Was macht eine Ministerin, wenn sie neu in ihr Amt eingeführt ist? Sie spricht erst einmal mit vielen Menschen.

Was macht eine Ministerin, wenn sie neu in ihr Amt eingeführt ist? Sie spricht erst einmal mit vielen Menschen. Genau so hat auch die neue Gesundheitsministerin Ulla Schmidt (SPD) begonnen, als sie vor knapp drei Wochen als Nachfolgerin vn Andrea Fischer ernannt wurde. Das Gesprächsklima zwischen Ministerium und Ärzten war damals schlecht. Der Protest der Ärzte gegen die Arzneimittelbudgets war so heftig, dass notwendige Entscheidungen der Selbstverwaltung wegen der tiefen Gräben kaum noch möglich schienen. Was tut man da, wenn man neu ist? Man zieht einen Strich und tut so, als könne man noch einmal von vorn beginnen.

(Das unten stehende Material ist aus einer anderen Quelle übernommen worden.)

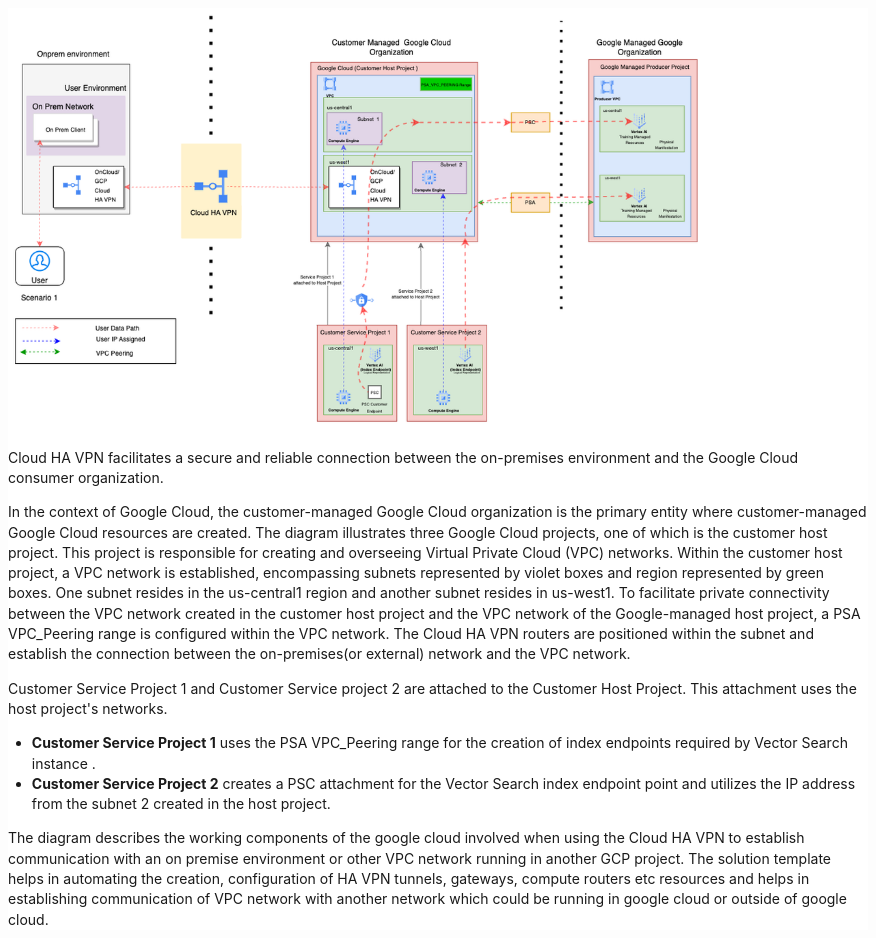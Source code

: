   <img src="./images/vectorsearch-using-psa-psc.png" alt="complete-vector-search-architecture" width="700"/>

Cloud HA VPN facilitates a secure and reliable connection between the on-premises environment and the Google Cloud consumer organization.

In the context of Google Cloud, the customer-managed Google Cloud organization is the primary entity where customer-managed Google Cloud resources are created. The diagram illustrates three Google Cloud projects, one of which is the customer host project. This project is responsible for creating and overseeing Virtual Private Cloud (VPC) networks. Within the customer host project, a VPC network is established, encompassing subnets represented by violet boxes and region represented by green boxes. One subnet resides in the us-central1 region and another subnet resides in us-west1. To facilitate private connectivity between the VPC network created in the customer host project and the VPC network of the Google-managed host project, a PSA VPC\_Peering range is configured within the VPC network. The Cloud HA VPN routers are positioned within the subnet and establish the connection between the on-premises(or external) network and the VPC network.

Customer Service Project 1 and Customer Service project 2 are attached to the Customer Host Project. This attachment uses the host project's networks.

* **Customer Service Project 1** uses the PSA VPC\_Peering range for the creation of index endpoints required by Vector Search instance .
* **Customer Service Project 2** creates a PSC attachment for the Vector Search index endpoint point and utilizes the IP address from the subnet 2 created in the host project.

The diagram describes the working components of the google cloud involved when using the Cloud HA VPN to establish communication with an on premise environment or other VPC network running in another GCP project.
The solution template helps in automating the creation, configuration of HA VPN tunnels, gateways, compute routers etc resources and helps in establishing communication of VPC network with another network which could be running in google cloud or outside of google cloud.

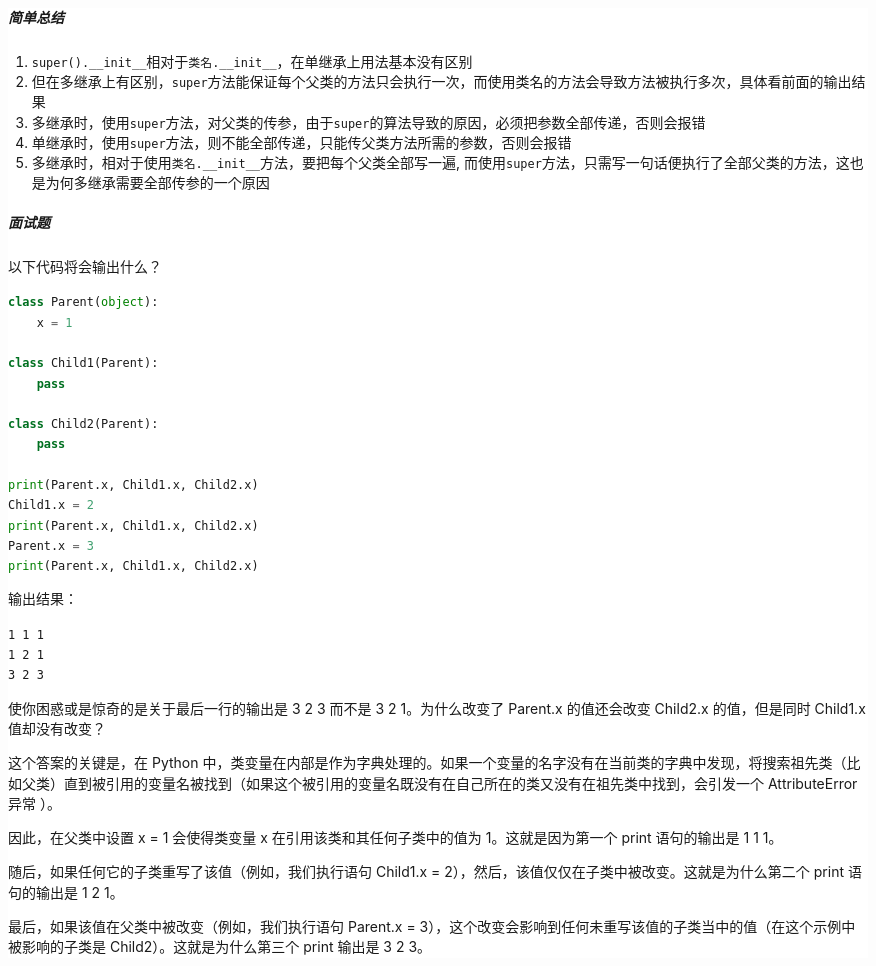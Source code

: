 

##### 简单总结

1. `super().__init__`相对于`类名.__init__`，在单继承上用法基本没有区别
2. 但在多继承上有区别，`super`方法能保证每个父类的方法只会执行一次，而使用类名的方法会导致方法被执行多次，具体看前面的输出结果
3. 多继承时，使用`super`方法，对父类的传参，由于`super`的算法导致的原因，必须把参数全部传递，否则会报错
4. 单继承时，使用`super`方法，则不能全部传递，只能传父类方法所需的参数，否则会报错
5. 多继承时，相对于使用`类名.__init__`方法，要把每个父类全部写一遍, 而使用`super`方法，只需写一句话便执行了全部父类的方法，这也是为何多继承需要全部传参的一个原因



##### 面试题

以下代码将会输出什么？

```python
class Parent(object):
    x = 1
 
class Child1(Parent):
    pass
 
class Child2(Parent):
    pass
 
print(Parent.x, Child1.x, Child2.x)
Child1.x = 2
print(Parent.x, Child1.x, Child2.x)
Parent.x = 3
print(Parent.x, Child1.x, Child2.x)
```

输出结果：

```txt
1 1 1
1 2 1
3 2 3
```

使你困惑或是惊奇的是关于最后一行的输出是 3 2 3 而不是 3 2 1。为什么改变了 Parent.x 的值还会改变 Child2.x 的值，但是同时 Child1.x 值却没有改变？

这个答案的关键是，在 Python 中，类变量在内部是作为字典处理的。如果一个变量的名字没有在当前类的字典中发现，将搜索祖先类（比如父类）直到被引用的变量名被找到（如果这个被引用的变量名既没有在自己所在的类又没有在祖先类中找到，会引发一个 AttributeError 异常 ）。

因此，在父类中设置 x = 1 会使得类变量 x 在引用该类和其任何子类中的值为 1。这就是因为第一个 print 语句的输出是 1 1 1。

随后，如果任何它的子类重写了该值（例如，我们执行语句 Child1.x = 2），然后，该值仅仅在子类中被改变。这就是为什么第二个 print 语句的输出是 1 2 1。

最后，如果该值在父类中被改变（例如，我们执行语句 Parent.x = 3），这个改变会影响到任何未重写该值的子类当中的值（在这个示例中被影响的子类是 Child2）。这就是为什么第三个 print 输出是 3 2 3。
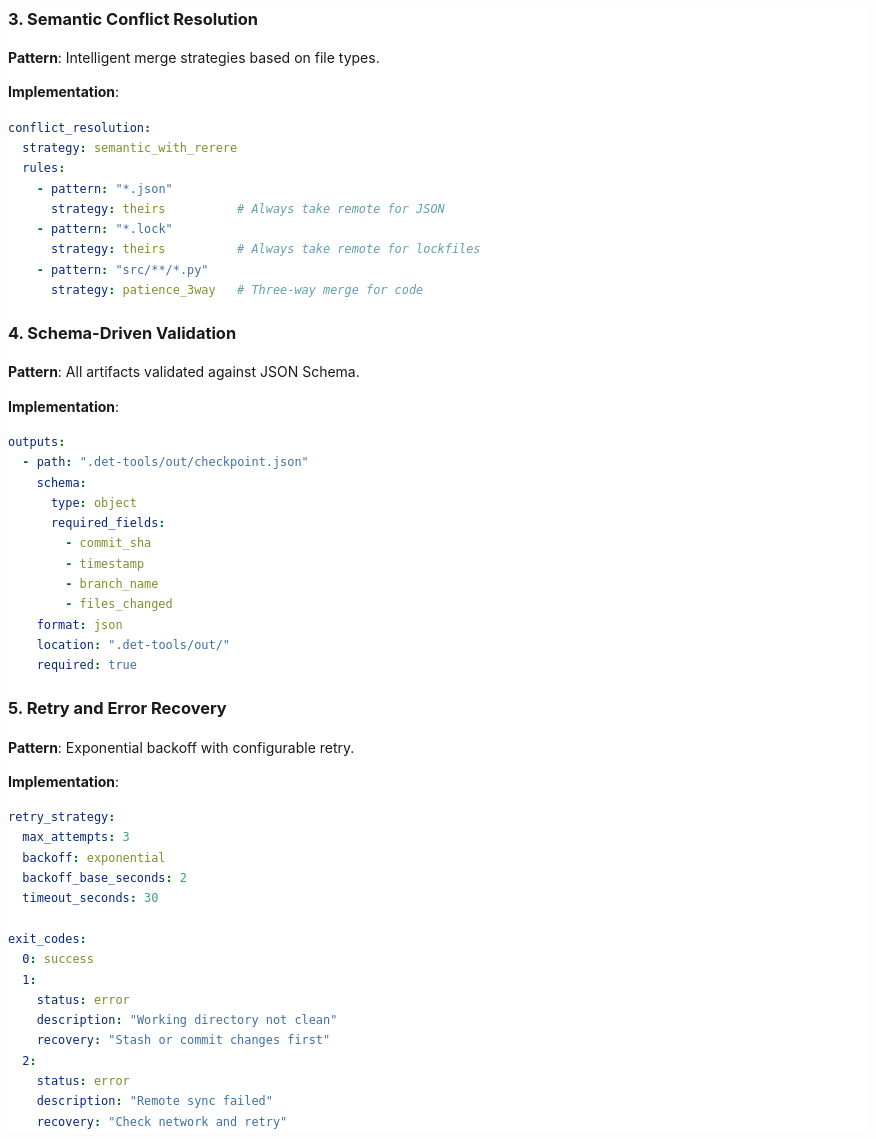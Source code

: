 ### 3. **Semantic Conflict Resolution**

**Pattern**: Intelligent merge strategies based on file types.

**Implementation**:
```yaml
conflict_resolution:
  strategy: semantic_with_rerere
  rules:
    - pattern: "*.json"
      strategy: theirs          # Always take remote for JSON
    - pattern: "*.lock"
      strategy: theirs          # Always take remote for lockfiles
    - pattern: "src/**/*.py"
      strategy: patience_3way   # Three-way merge for code
```

### 4. **Schema-Driven Validation**

**Pattern**: All artifacts validated against JSON Schema.

**Implementation**:
```yaml
outputs:
  - path: ".det-tools/out/checkpoint.json"
    schema:
      type: object
      required_fields:
        - commit_sha
        - timestamp
        - branch_name
        - files_changed
    format: json
    location: ".det-tools/out/"
    required: true
```

### 5. **Retry and Error Recovery**

**Pattern**: Exponential backoff with configurable retry.

**Implementation**:
```yaml
retry_strategy:
  max_attempts: 3
  backoff: exponential
  backoff_base_seconds: 2
  timeout_seconds: 30

exit_codes:
  0: success
  1:
    status: error
    description: "Working directory not clean"
    recovery: "Stash or commit changes first"
  2:
    status: error
    description: "Remote sync failed"
    recovery: "Check network and retry"
```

Genau das hat die pragmatische Ulla Schmidt gemacht. Dass sie den Ärzten anbietet, auf den angedrohten Kollektivregress bei Überschreitung der Arzneimittelbudgets zu verzichten, soll das verhärtete Klima wieder entspannen. Die Bundestagswahl rückt schließlich näher. Da mag es der Bundeskanzler nicht, wenn die Patienten von den Ärzten in den Praxen gegen die rot-grüne Gesundheitspolitik aufgestachelt werden.

Dieser erste Schritt der neuen Ministerin auf die Ärzte zu ist symbolische Politik. Sie besänftigt so einen einflussreichen Lobbyistenclub, die deutschen Ärzte, die es gewohnt sind, massiv für ihre Interessen einzutreten. Sie verspricht aber auch, die Beitragssätze für die Krankenversicherten stabil zu halten. Wie soll das gelingen? Die Selbstverwaltungen, die Kassenärztlichen Vereinigungen, sollen nun darüber wachen, dass nicht mehr verschrieben wird als wirtschaftlich ist. Ob aber freiwillig gelingt, was Andrea Fischer selbst bei massiver Androhung des Regresses nicht gelang? Zweifel sind angebracht. Die Kassenärztlichen Vereinigungen begreifen sich leider allzu oft nicht alle als Organe der Selbstverwaltung, die die Gesamtinteressen des Gesundheitssystems im Auge haben. Mancher Ärztefunktionär gebärdet sich statt dessen so, als seien die Vereinigungen reine Ärztegewerkschaften mit nur einem Ziel: materielle Interessen ihrer Mitglieder zu bedienen.

Die ersten Signale der Ministerin werden von den Ärzten freudig aufgenommen. Doch wie sehen die Reaktionen aus der Ärzteschaft aus? Nun müssten auch die Budgets angehoben werden, fordern sie. Doch mehr Geld kann nur aus den Taschen der Beitragszahler und Patienten kommen. Will die Ministerin das? Vertrauen schafft man, Vertrauen stellt sich nicht einfach ein, meinte sie kürzlich. Das ist auch ein Hinweis an die Ärzte, ihr Angebot jetzt nicht dazu zu missbrauchen, allein mehr Geld für das System zu fordern, ohne über notwendige Strukturänderungen nachzudenken. Schließlich: Bei den künftigen Gesprächen wird Ulla Schmidt hoffentlich zuerst an die denken, die als einzige nicht am Tisch sitzen: an die Patienten.